Friday, August 5, 2011

My Last Week :-(

I have been dreading having to go back to work since the day after Eli was born...literally.  The day after Eli was born I laid in bed and cried and cried.  Mark kept asking "What is wrong?"...I really was not sure exactly why I was bawling my eyes out (can you say hormones?) and all I could think was that I never wanted to leave this little boy...EVER!  Mark laughed and tried to comfort me by saying "You have 9 weeks before you have to think about that!"  I knew that the 9 weeks were going to go WAY TOO fast and they did.

The week before we left for Missouri, Eli and I went to childcare orientation.  We met his childcare teacher and stayed for a while just talking.  Everything seemed pretty good but the longer I stayed the more I began to realize that I was going to be leaving my baby.  As soon as we got into the car I broke down in tears for the entire ride home.  That was 3 weeks ago and I feel no different about the situation.  This is my last week at home with Eli and every morning I realize I am one more day closer to leaving him for work.  I am pretty sure that next week will be a VERY emotional week for me.  I just pray that he enjoys daycare and that I am able to stop crying.
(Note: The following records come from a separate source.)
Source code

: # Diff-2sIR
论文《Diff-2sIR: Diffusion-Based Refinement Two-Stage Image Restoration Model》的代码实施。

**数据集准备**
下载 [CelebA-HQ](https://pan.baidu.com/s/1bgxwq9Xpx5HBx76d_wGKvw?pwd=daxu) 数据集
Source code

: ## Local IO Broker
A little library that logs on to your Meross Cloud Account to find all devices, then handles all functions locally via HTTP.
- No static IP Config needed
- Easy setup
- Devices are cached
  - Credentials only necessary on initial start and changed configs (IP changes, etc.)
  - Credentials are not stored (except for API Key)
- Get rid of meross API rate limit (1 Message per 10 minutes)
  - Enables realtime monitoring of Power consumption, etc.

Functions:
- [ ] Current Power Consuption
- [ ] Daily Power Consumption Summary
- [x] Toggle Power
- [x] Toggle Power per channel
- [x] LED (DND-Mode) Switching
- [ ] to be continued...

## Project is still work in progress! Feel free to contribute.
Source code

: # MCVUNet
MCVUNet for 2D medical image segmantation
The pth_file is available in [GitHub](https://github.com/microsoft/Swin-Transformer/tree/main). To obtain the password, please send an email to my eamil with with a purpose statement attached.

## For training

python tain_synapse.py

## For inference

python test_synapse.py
I have been pretty nervous about being able to get up and out the door in decent time.  So this morning I woke up at 5:10am, took a shower, got dressed and then woke Eli up to get him dressed and ready.  I was able to nurse him right before I left and I arrived at the daycare center on base at about 6:45am.  This will work good so that I will be at work by 7am.  Eli and I spent about 3 hours at the daycare center.  The women there were very nice and very good with the babies.  I know Eli will be in good hands but that does not make it any easier.  I still sat at the daycare and cried just thinking of leaving him there for a whole day.  The women there kept telling me that he will be ok and that it will be hard for me but that it will get easier.  I hope so.

To make it an even more emotional day, today was Eli's 2 month doctor's appointment.  And along with his 2 month appointment came his first vaccinations.  I held his little hands and tried to comfort  him as tears rolled down both our cheeks while he was given his shots.  I hated to see him cry in pain like that but the crying did not last long.  Eli is now 23" long and 10 lb 4 oz.  He is in the 50% for his height and 25% for his weight.  The doctor told me that everything looked good and that he was perfect!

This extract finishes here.